__RAW DATA__:
════════════════════

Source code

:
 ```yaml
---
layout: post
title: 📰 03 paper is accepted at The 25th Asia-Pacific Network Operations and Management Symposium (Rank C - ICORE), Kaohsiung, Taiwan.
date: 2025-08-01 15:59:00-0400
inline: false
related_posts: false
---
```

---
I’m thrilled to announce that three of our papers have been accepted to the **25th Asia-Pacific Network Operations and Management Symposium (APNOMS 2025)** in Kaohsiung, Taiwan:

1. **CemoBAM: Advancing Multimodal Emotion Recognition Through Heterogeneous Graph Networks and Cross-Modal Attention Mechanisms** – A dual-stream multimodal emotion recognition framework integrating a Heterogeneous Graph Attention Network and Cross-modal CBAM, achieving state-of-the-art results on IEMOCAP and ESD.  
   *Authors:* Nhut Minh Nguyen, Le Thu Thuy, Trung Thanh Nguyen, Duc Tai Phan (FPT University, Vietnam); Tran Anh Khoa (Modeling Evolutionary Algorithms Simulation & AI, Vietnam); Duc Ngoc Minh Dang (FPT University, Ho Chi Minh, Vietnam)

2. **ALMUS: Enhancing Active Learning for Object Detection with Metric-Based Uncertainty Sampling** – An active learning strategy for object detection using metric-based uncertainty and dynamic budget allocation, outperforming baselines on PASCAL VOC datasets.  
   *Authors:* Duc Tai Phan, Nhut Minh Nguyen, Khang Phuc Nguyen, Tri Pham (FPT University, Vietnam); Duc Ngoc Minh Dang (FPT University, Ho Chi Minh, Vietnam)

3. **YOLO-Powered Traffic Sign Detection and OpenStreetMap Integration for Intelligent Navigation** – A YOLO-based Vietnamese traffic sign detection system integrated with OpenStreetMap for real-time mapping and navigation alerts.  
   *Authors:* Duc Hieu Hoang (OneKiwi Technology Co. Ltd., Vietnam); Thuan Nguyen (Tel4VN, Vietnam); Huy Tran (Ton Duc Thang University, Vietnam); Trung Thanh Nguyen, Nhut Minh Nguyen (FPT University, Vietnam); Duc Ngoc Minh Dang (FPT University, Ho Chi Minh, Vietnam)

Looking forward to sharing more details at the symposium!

════════════════════

__WHAT TO PRODUCE__: Keeping each line exactly as it is, retype all of the data.

__EXERCISE ANSWER__:
Source code

:
 ```yaml
---
layout: post
title: 📰 03 paper is accepted at The 25th Asia-Pacific Network Operations and Management Symposium (Rank C - ICORE), Kaohsiung, Taiwan.
date: 2025-08-01 15:59:00-0400
inline: false
related_posts: false
---
```

---
I’m thrilled to announce that three of our papers have been accepted to the **25th Asia-Pacific Network Operations and Management Symposium (APNOMS 2025)** in Kaohsiung, Taiwan:

1. **CemoBAM: Advancing Multimodal Emotion Recognition Through Heterogeneous Graph Networks and Cross-Modal Attention Mechanisms** – A dual-stream multimodal emotion recognition framework integrating a Heterogeneous Graph Attention Network and Cross-modal CBAM, achieving state-of-the-art results on IEMOCAP and ESD.  
   *Authors:* Nhut Minh Nguyen, Le Thu Thuy, Trung Thanh Nguyen, Duc Tai Phan (FPT University, Vietnam); Tran Anh Khoa (Modeling Evolutionary Algorithms Simulation & AI, Vietnam); Duc Ngoc Minh Dang (FPT University, Ho Chi Minh, Vietnam)

2. **ALMUS: Enhancing Active Learning for Object Detection with Metric-Based Uncertainty Sampling** – An active learning strategy for object detection using metric-based uncertainty and dynamic budget allocation, outperforming baselines on PASCAL VOC datasets.  
   *Authors:* Duc Tai Phan, Nhut Minh Nguyen, Khang Phuc Nguyen, Tri Pham (FPT University, Vietnam); Duc Ngoc Minh Dang (FPT University, Ho Chi Minh, Vietnam)

3. **YOLO-Powered Traffic Sign Detection and OpenStreetMap Integration for Intelligent Navigation** – A YOLO-based Vietnamese traffic sign detection system integrated with OpenStreetMap for real-time mapping and navigation alerts.  
   *Authors:* Duc Hieu Hoang (OneKiwi Technology Co. Ltd., Vietnam); Thuan Nguyen (Tel4VN, Vietnam); Huy Tran (Ton Duc Thang University, Vietnam); Trung Thanh Nguyen, Nhut Minh Nguyen (FPT University, Vietnam); Duc Ngoc Minh Dang (FPT University, Ho Chi Minh, Vietnam)

Looking forward to sharing more details at the symposium!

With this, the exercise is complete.